If your signup forms include an option to receive communications of any sort, such as marketing messages, you need to be crystal clear as to what the recipient will receive by opting in. Additionally, users must have to explicitly select the option to opt in; boxes cannot be ticked by default, and users must not be asked to select to opt-out.
No “bundled consent”
Similarly, "bundled consent" is not allowed. For example, you can’t ask for a user's email address in exchange for access to a piece of content on the site and state that, by accessing the content, the user agrees to receive marketing messages. As in the case of a signup form, you need to provide a checkbox so the user can choose if they want to receive communications or not, and the user can only be sent communications if they opt-in.
Provide an option to delete info
You also need to make it just as easy for someone to delete their account (and all their data you’ve been storing) as it was for them to sign up.

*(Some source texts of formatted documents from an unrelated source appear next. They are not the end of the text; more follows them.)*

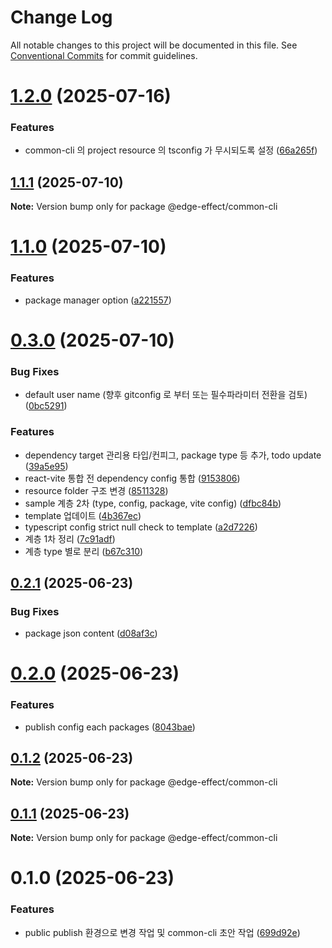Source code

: # Change Log

All notable changes to this project will be documented in this file.
See [Conventional Commits](https://conventionalcommits.org) for commit guidelines.

# [1.2.0](https://github.com/Team-EdgeEffect/library-js/compare/@edge-effect/common-cli@1.1.1...@edge-effect/common-cli@1.2.0) (2025-07-16)

### Features

- common-cli 의 project resource 의 tsconfig 가 무시되도록 설정 ([66a265f](https://github.com/Team-EdgeEffect/library-js/commit/66a265f63ab7df05c50c0dfd90125ee473b4d89d))

## [1.1.1](https://github.com/Team-EdgeEffect/library-js/compare/@edge-effect/common-cli@1.1.0...@edge-effect/common-cli@1.1.1) (2025-07-10)

**Note:** Version bump only for package @edge-effect/common-cli

# [1.1.0](https://github.com/Team-EdgeEffect/library-js/compare/@edge-effect/common-cli@0.3.0...@edge-effect/common-cli@1.1.0) (2025-07-10)

### Features

- package manager option ([a221557](https://github.com/Team-EdgeEffect/library-js/commit/a2215575afcef86c88ee8dc534ae0fe8b4d816cf))

# [0.3.0](https://github.com/Team-EdgeEffect/library-js/compare/@edge-effect/common-cli@0.2.1...@edge-effect/common-cli@0.3.0) (2025-07-10)

### Bug Fixes

- default user name (향후 gitconfig 로 부터 또는 필수파라미터 전환을 검토) ([0bc5291](https://github.com/Team-EdgeEffect/library-js/commit/0bc529187c6bda9540232271b0d8e45beca69b76))

### Features

- dependency target 관리용 타입/컨피그, package type 등 추가, todo update ([39a5e95](https://github.com/Team-EdgeEffect/library-js/commit/39a5e956ee8a0792a98810ca7af4cd86a52876f8))
- react-vite 통합 전 dependency config 통합 ([9153806](https://github.com/Team-EdgeEffect/library-js/commit/9153806eb16d7de54fa5e29e0fd5a27b4a4d11ad))
- resource folder 구조 변경 ([8511328](https://github.com/Team-EdgeEffect/library-js/commit/8511328aa47a0ecf7bb0a006cb402468b5f9eca5))
- sample 계층 2차 (type, config, package, vite config) ([dfbc84b](https://github.com/Team-EdgeEffect/library-js/commit/dfbc84b326f0544afd88944380a20e192b3430d9))
- template 업데이트 ([4b367ec](https://github.com/Team-EdgeEffect/library-js/commit/4b367ec5b478e8a2b955fc80e585f4cd6c5166c6))
- typescript config strict null check to template ([a2d7226](https://github.com/Team-EdgeEffect/library-js/commit/a2d7226e7f2a17b0c6f9695266446085b5ccbf78))
- 계층 1차 정리 ([7c91adf](https://github.com/Team-EdgeEffect/library-js/commit/7c91adf28cc36c1e5b9f89475196945e19041580))
- 계층 type 별로 분리 ([b67c310](https://github.com/Team-EdgeEffect/library-js/commit/b67c3104ea4d52bb612aad8f879e305df31cecdd))

## [0.2.1](https://github.com/Team-EdgeEffect/library-js/compare/@edge-effect/common-cli@0.2.0...@edge-effect/common-cli@0.2.1) (2025-06-23)

### Bug Fixes

- package json content ([d08af3c](https://github.com/Team-EdgeEffect/library-js/commit/d08af3c195d59cd4bd06e47cc057454902c89e29))

# [0.2.0](https://github.com/Team-EdgeEffect/library-js/compare/@edge-effect/common-cli@0.1.2...@edge-effect/common-cli@0.2.0) (2025-06-23)

### Features

- publish config each packages ([8043bae](https://github.com/Team-EdgeEffect/library-js/commit/8043baefade9a6af14a51a4ae355376afd523a6e))

## [0.1.2](https://github.com/Team-EdgeEffect/library-js/compare/@edge-effect/common-cli@0.1.1...@edge-effect/common-cli@0.1.2) (2025-06-23)

**Note:** Version bump only for package @edge-effect/common-cli

## [0.1.1](https://github.com/Team-EdgeEffect/library-js/compare/@edge-effect/common-cli@0.1.0...@edge-effect/common-cli@0.1.1) (2025-06-23)

**Note:** Version bump only for package @edge-effect/common-cli

# 0.1.0 (2025-06-23)

### Features

- public publish 환경으로 변경 작업 및 common-cli 초안 작업 ([699d92e](https://github.com/Team-EdgeEffect/library-js/commit/699d92e279db6ba2306a9abac565d6ef45080a90))
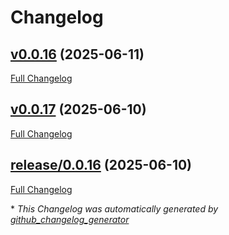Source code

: # Changelog

## [v0.0.16](https://github.com/NASA-PDS/nucleus-tools-java/tree/v0.0.16) (2025-06-11)

[Full Changelog](https://github.com/NASA-PDS/nucleus-tools-java/compare/v0.0.17...v0.0.16)

## [v0.0.17](https://github.com/NASA-PDS/nucleus-tools-java/tree/v0.0.17) (2025-06-10)

[Full Changelog](https://github.com/NASA-PDS/nucleus-tools-java/compare/release/0.0.16...v0.0.17)

## [release/0.0.16](https://github.com/NASA-PDS/nucleus-tools-java/tree/release/0.0.16) (2025-06-10)

[Full Changelog](https://github.com/NASA-PDS/nucleus-tools-java/compare/a2fdba189d61b91dffb728ee4c3dfca6d07a8421...release/0.0.16)



\* *This Changelog was automatically generated by [github_changelog_generator](https://github.com/github-changelog-generator/github-changelog-generator)*
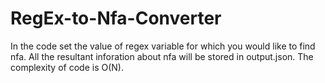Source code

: # RegEx-to-Nfa-Converter
In the code set the value of regex variable for which you would like to find nfa. All the resultant inforation about nfa will be stored in output.json. The complexity of code is O(N).
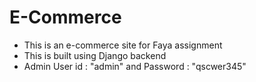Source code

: # E-Commerce 

- This is an e-commerce site for Faya assignment
- This is built using Django backend
- Admin User id : "admin" and Password : "qscwer345"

This is sometimes referred to as “the right to be forgotten”. Similarly, you need to allow users to see all the personal data you have collected, and provide them with a way to export it.
Depending on the size of your organization you may also need to appoint a privacy officer, or a person who is responsible for addressing requests.
Google Analytics is a 3rd-party service that runs on almost every website on the internet, and it’s not only tracking people on those individual websites, it’s tracking them as they move across the web. With the old “cookie law,” websites in Europe just had to inform users if they were using cookies to track their activity. Under GDPR, websites will need to get consent. That might mean requiring consent before from visitors before loading the Google Analytics script. This would equally apply to any social network buttons like those from Twitter, Facebook, and LinkedIn. In an effort to do their part as a data processor, Google Analytics is working to update their system to be compliant with GDPR but there are some settings that site owners will need to adjust to ensure they are also doing their part. In particular, turning on IP Anonymization is required. Google Analytics uses IP addresses for geolocation reporting, so this will likely impact the accuracy of your reports.
What happens next?
There is still some uncertainty around just how far-reaching this legislation actually is, and how it will be enforced. As the saying goes, time will tell. But the legislation is real and companies like Facebook are making big changes at great expense in order to protect themselves from the financial penalties, not to mention the bad press, that may come if they fail to protect the privacy and data of European citizens. Perhaps the bigger question is, why aren’t they doing the same for everyone else on the planet?